The Modern Orthodox Vote and the Episcopalian Turn
On October 31, 2016, Rabbi Menachem Genack ventured into “enemy territory.” Careful to speak for no organization or no one but himself, the OU Kosher CEO participated in a pre-election debate in Brooklyn. A well-known supporter and confidant of the Clintons, there was little question in anyone’s mind that Rabbi Genack would make the most of the opportunity to support the Democratic Party’s presidential hopeful. Sure enough, the mild-mannered rabbi offered a smattering of facts and a number of well-reasoned arguments to explain why Orthodox Jews ought to vote for Hillary Clinton. For this, the audience heckled and hollered. Some reportedly walked out in protest.
This is the sort of episode that convinced pundits to fear and prognosticators to predict that Trump was bound to receive the lion’s share of the Orthodox vote. Upon the Trump victory, prominent sociologist Samuel Heilman pointed out the political proclivities of other rabbinic leaders—from Rabbi Shlomo Riskin to Rabbi Avrohom Levin—to demonstrate the politically conservative leanings of America’s Orthodox Jews and to question whether a more open-minded, liberally-driven Modern Orthodoxy has a future in the United States. Elsewhere, the same scholar offered Orthodox-leaning newspapers’ endorsements of Donald Trump as further proof of Orthodox political conservatism.
What can account for this? According to Heilman, the supposed Orthodox embrace of the Republican Party has much to do with day school education: “Over time, the religious and moral instruction to which the Orthodox have been exposed—from their rabbis and yeshiva or seminary teachers—comes from the haredi wing of their movement, and not from the center or left.” In other words, the Orthodox Right has influenced more than a generation of Modern Orthodox children, steering them to grow up “right wing,” religiously and politically. Similarly, concludes Heilman, to other traditionalist faith communities like the Catholics, for instance.
That Orthodox Jews seem to have leaned toward the Republican candidate probably should not surprise Heilman. In a book he coauthored with Steven M. Cohen in the late 1980s, the two scholars found that Orthodox Jews—mostly New Yorkers, in this limited study—tended to side with politically conservative points of view. Heilman and Cohen found that this was particularly true for issues that could be informed by Jewish law—say, like abortion or homosexuality—but it was also evident in politically charged cases like affirmative action and the death penalty which have little or no bearing on Halakhah. More recently, the 2013 Pew Research Center report on American Jews indicated that 57 percent of Orthodox Jews are more GOP-inclined; a remarkable but unsurprising contrast to 70 percent of the overall American Jewish population that are basically in concert with the Democratic Party’s planks and platforms.

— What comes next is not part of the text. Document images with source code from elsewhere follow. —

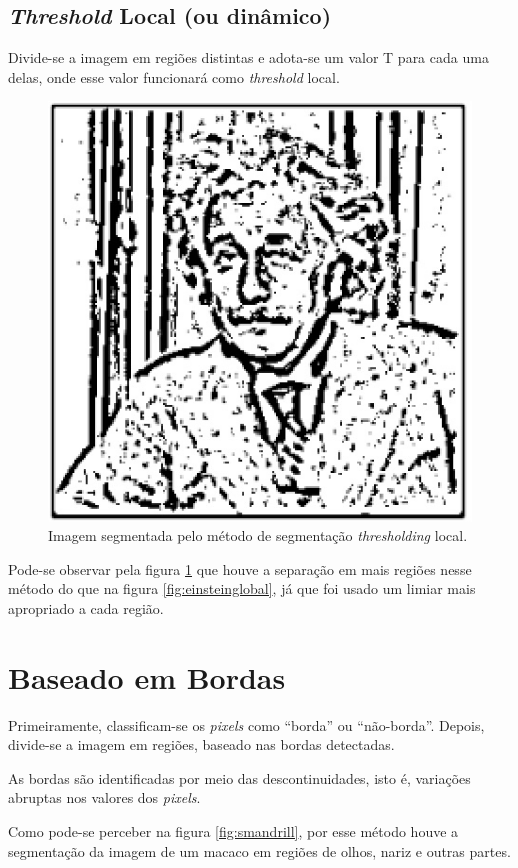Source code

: \subsection{\textit{Threshold} Local (ou dinâmico)}
Divide-se a imagem em regiões distintas e adota-se um valor T para cada uma delas, onde esse valor funcionará como \textit{threshold} local. 

  \begin{figure}[!htb]
       \begin{center}  
          \includegraphics[width=0.3\columnwidth]{img/einstein-localthresholding-adaptivegausian.jpg}
           \caption{\label{fig:einsteinlocal}Imagem segmentada pelo método de segmentação \textit{thresholding} local.}
       \end{center}
   \end{figure}
   
   Pode-se observar pela figura \ref{fig:einsteinlocal} que houve a separação em mais regiões nesse método do que na figura \ref{fig:einsteinglobal}, já que foi usado um limiar mais apropriado a cada região.

\section{Baseado em Bordas}
Primeiramente, classificam-se os \textit{pixels} como “borda” ou “não-borda”.
Depois, divide-se a imagem em regiões, baseado nas bordas detectadas.

As bordas são identificadas por meio das descontinuidades, isto é, variações abruptas nos valores dos \textit{pixels}. 

Como pode-se perceber na figura \ref{fig:smandrill}, por esse método houve a segmentação da imagem de um macaco em regiões de olhos, nariz e outras partes. 

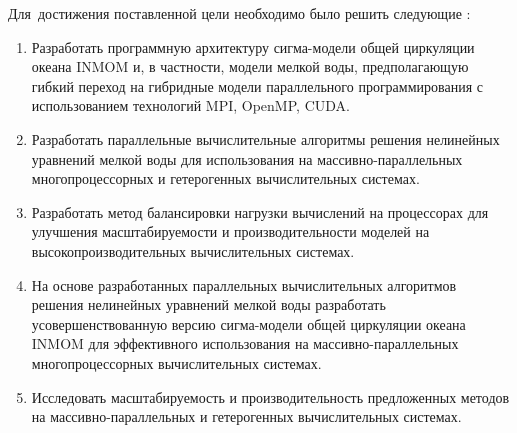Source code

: Для~достижения поставленной цели необходимо было решить следующие {\tasks}:
\begin{enumerate}[beginpenalty=10000] %
    \item Разработать программную архитектуру сигма-модели общей циркуляции океана INMOM и, в частности, модели мелкой воды, предполагающую гибкий переход на гибридные модели параллельного программирования с использованием технологий MPI, OpenMP, CUDA.
    \item Разработать параллельные вычислительные алгоритмы решения нелинейных уравнений мелкой воды для использования на массивно-параллельных многопроцессорных и гетерогенных вычислительных системах.
    \item Разработать метод балансировки нагрузки вычислений на процессорах для улучшения масштабируемости и производительности моделей на высокопроизводительных вычислительных системах.
    \item На основе разработанных параллельных вычислительных алгоритмов решения нелинейных уравнений мелкой воды разработать усовершенствованную версию сигма-модели общей циркуляции океана INMOM для эффективного использования на массивно-параллельных многопроцессорных вычислительных системах.
    \item Исследовать масштабируемость и производительность предложенных методов на массивно-параллельных и гетерогенных вычислительных системах. 
\end{enumerate}

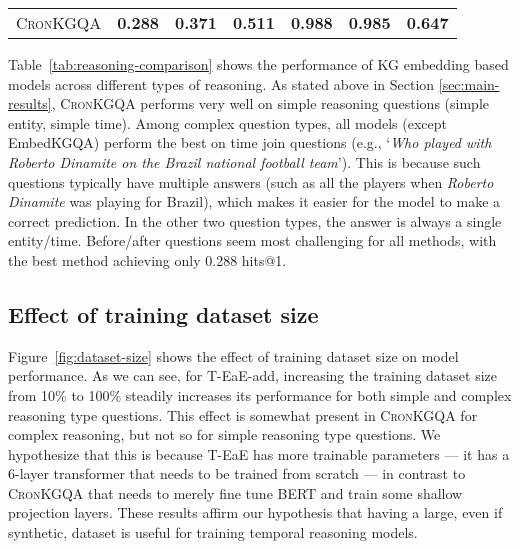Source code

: \documentclass[11pt,a4paper]{article}
\newcommand{\method}{\textsc{CronKGQA}}
\begin{document}
\begin{table*}[t!]
{\begin{tabular}{l|rrrrr|r}
\method{}     & \textbf{0.288}                                                              & \textbf{0.371}                                                            & \textbf{0.511}                                                          & \textbf{0.988}                                                              & \textbf{0.985}      & \textbf{0.647}                                                    
\end{tabular}}
\caption{Hits@1 for different reasoning type questions. `Simple Entity' and `Simple Time' correspond to simple question type in Table \ref{tab:main-results} while the others correspond to complex question type. Please refer to section \ref{sec:perf_across_qn_type} for more details.}
\label{tab:reasoning-comparison}
\end{table*} 
Table~\ref{tab:reasoning-comparison} shows the performance of KG embedding based models across different types of reasoning. As stated above in Section \ref{sec:main-results}, \method{} performs very well on simple reasoning questions (simple entity, simple time). Among complex question types, all models (except EmbedKGQA) perform the best on time join questions (e.g., `\textit{Who played with Roberto Dinamite on the Brazil national football team}'). This is because such questions typically have multiple answers (such as all the players when \textit{Roberto Dinamite} was playing for Brazil), which makes it easier for the model to make a correct prediction. In the other two question types, the answer is always a single entity/time. Before/after questions seem most challenging for all methods, with the best method achieving only 0.288 hits@1.



\subsection{Effect of training dataset size}
\label{sec:training-data-size-effect}

Figure~\ref{fig:dataset-size} shows the effect of training dataset size on model performance. As we can see, for T-EaE-add, increasing the training dataset size from 10\% to 100\% steadily increases its performance for both simple and complex reasoning type questions. This effect is somewhat present in \method{} for complex reasoning, but not so for simple reasoning type questions. We hypothesize that this is because T-EaE has more trainable parameters --- it has a 6-layer transformer that needs to be trained from scratch --- in contrast to \method{} that needs to merely fine tune BERT and train some shallow projection layers. These results affirm our hypothesis that having a large, even if synthetic, dataset is useful for training temporal reasoning models.
\end{document}
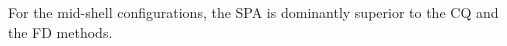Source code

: \documentclass[%
superscriptaddress,
preprint,
showpacs,
nofootinbib,
amsmath,amssymb,
aps,
prc,
floatfix ]%
{revtex4-1}
\begin{document}
For the mid-shell configurations, the SPA is dominantly superior to the
CQ and the FD methods.

\end{document}

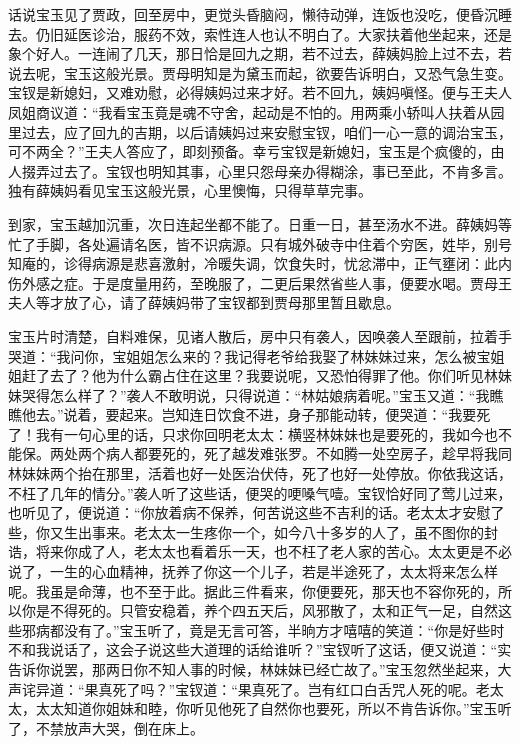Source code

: 


\begin{parag}
    话说宝玉见了贾政，回至房中，更觉头昏脑闷，懒待动弹，连饭也没吃，便昏沉睡去。仍旧延医诊治，服药不效，索性连人也认不明白了。大家扶着他坐起来，还是象个好人。一连闹了几天，那日恰是回九之期，若不过去，薛姨妈脸上过不去，若说去呢，宝玉这般光景。贾母明知是为黛玉而起，欲要告诉明白，又恐气急生变。宝钗是新媳妇，又难劝慰，必得姨妈过来才好。若不回九，姨妈嗔怪。便与王夫人凤姐商议道：“我看宝玉竟是魂不守舍，起动是不怕的。用两乘小轿叫人扶着从园里过去，应了回九的吉期，以后请姨妈过来安慰宝钗，咱们一心一意的调治宝玉，可不两全？”王夫人答应了，即刻预备。幸亏宝钗是新媳妇，宝玉是个疯傻的，由人掇弄过去了。宝钗也明知其事，心里只怨母亲办得糊涂，事已至此，不肯多言。独有薛姨妈看见宝玉这般光景，心里懊悔，只得草草完事。
\end{parag}


\begin{parag}
    到家，宝玉越加沉重，次日连起坐都不能了。日重一日，甚至汤水不进。薛姨妈等忙了手脚，各处遍请名医，皆不识病源。只有城外破寺中住着个穷医，姓毕，别号知庵的，诊得病源是悲喜激射，冷暖失调，饮食失时，忧忿滞中，正气壅闭：此内伤外感之症。于是度量用药，至晚服了，二更后果然省些人事，便要水喝。贾母王夫人等才放了心，请了薛姨妈带了宝钗都到贾母那里暂且歇息。
\end{parag}


\begin{parag}
    宝玉片时清楚，自料难保，见诸人散后，房中只有袭人，因唤袭人至跟前，拉着手哭道：“我问你，宝姐姐怎么来的？我记得老爷给我娶了林妹妹过来，怎么被宝姐姐赶了去了？他为什么霸占住在这里？我要说呢，又恐怕得罪了他。你们听见林妹妹哭得怎么样了？”袭人不敢明说，只得说道：“林姑娘病着呢。”宝玉又道：“我瞧瞧他去。”说着，要起来。岂知连日饮食不进，身子那能动转，便哭道：“我要死了！我有一句心里的话，只求你回明老太太：横竖林妹妹也是要死的，我如今也不能保。两处两个病人都要死的，死了越发难张罗。不如腾一处空房子，趁早将我同林妹妹两个抬在那里，活着也好一处医治伏侍，死了也好一处停放。你依我这话，不枉了几年的情分。”袭人听了这些话，便哭的哽嗓气噎。宝钗恰好同了莺儿过来，也听见了，便说道：“你放着病不保养，何苦说这些不吉利的话。老太太才安慰了些，你又生出事来。老太太一生疼你一个，如今八十多岁的人了，虽不图你的封诰，将来你成了人，老太太也看着乐一天，也不枉了老人家的苦心。太太更是不必说了，一生的心血精神，抚养了你这一个儿子，若是半途死了，太太将来怎么样呢。我虽是命薄，也不至于此。据此三件看来，你便要死，那天也不容你死的，所以你是不得死的。只管安稳着，养个四五天后，风邪散了，太和正气一足，自然这些邪病都没有了。”宝玉听了，竟是无言可答，半晌方才嘻嘻的笑道：“你是好些时不和我说话了，这会子说这些大道理的话给谁听？”宝钗听了这话，便又说道：“实告诉你说罢，那两日你不知人事的时候，林妹妹已经亡故了。”宝玉忽然坐起来，大声诧异道：“果真死了吗？”宝钗道：“果真死了。岂有红口白舌咒人死的呢。老太太，太太知道你姐妹和睦，你听见他死了自然你也要死，所以不肯告诉你。”宝玉听了，不禁放声大哭，倒在床上。
\end{parag}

Still, there is no hard evidence to prove how Orthodox Jews voted last November, in an election that defied all precedents and political procedures. To throw some light on the whole issue, I contacted more than sixty Modern Orthodox day schools, asking them back in October, when Clinton was still very much the frontrunner, to share mock election results with me. The idea started to percolate in 2012, when I served as a teacher at Maimonides School in Brookline, Massachusetts. Despite overwhelming statewide support for President Barack Obama, three-quarters of the high school student body at Maimonides penciled in Gov. Mitt Romney on their theoretical ballot. The results, I observed, could not have been swayed by “right wing” teachers. First, most educators at the school could not be classified as such. Second, the vast majority of my colleagues happily refrained from relating political judgments and opinions to their students. The same impression was confirmed at Shalhevet High School. Students enrolled in this Los Angeles school also heavily favored Romney. Some teens told a student reporter that they were influenced by Obama’s strained relationship with Israel, the rocky economy, and because “this school has a lot of people that are wealthy,” explained one freshman. “Romney is for the wealthy people.”
My premise, then, was that day schoolers would vote according to the messages transmitted to them at home. The results of this modest 2016 study appear to confirm the widely held supposition that Modern Orthodox Jews by and large voted for the Republican nominee. More important, perhaps, is what this research tells us about the sources of this voting behavior. At least for the 2016 presidential election, the Trump vote emanated from the home while the day school remained timid and neutral. Perhaps, then, the trouble with Orthodox schools is not that it pushes its students rightward: It’s that it doesn’t push much at all.
The Orthodox Turn to the Republican Party?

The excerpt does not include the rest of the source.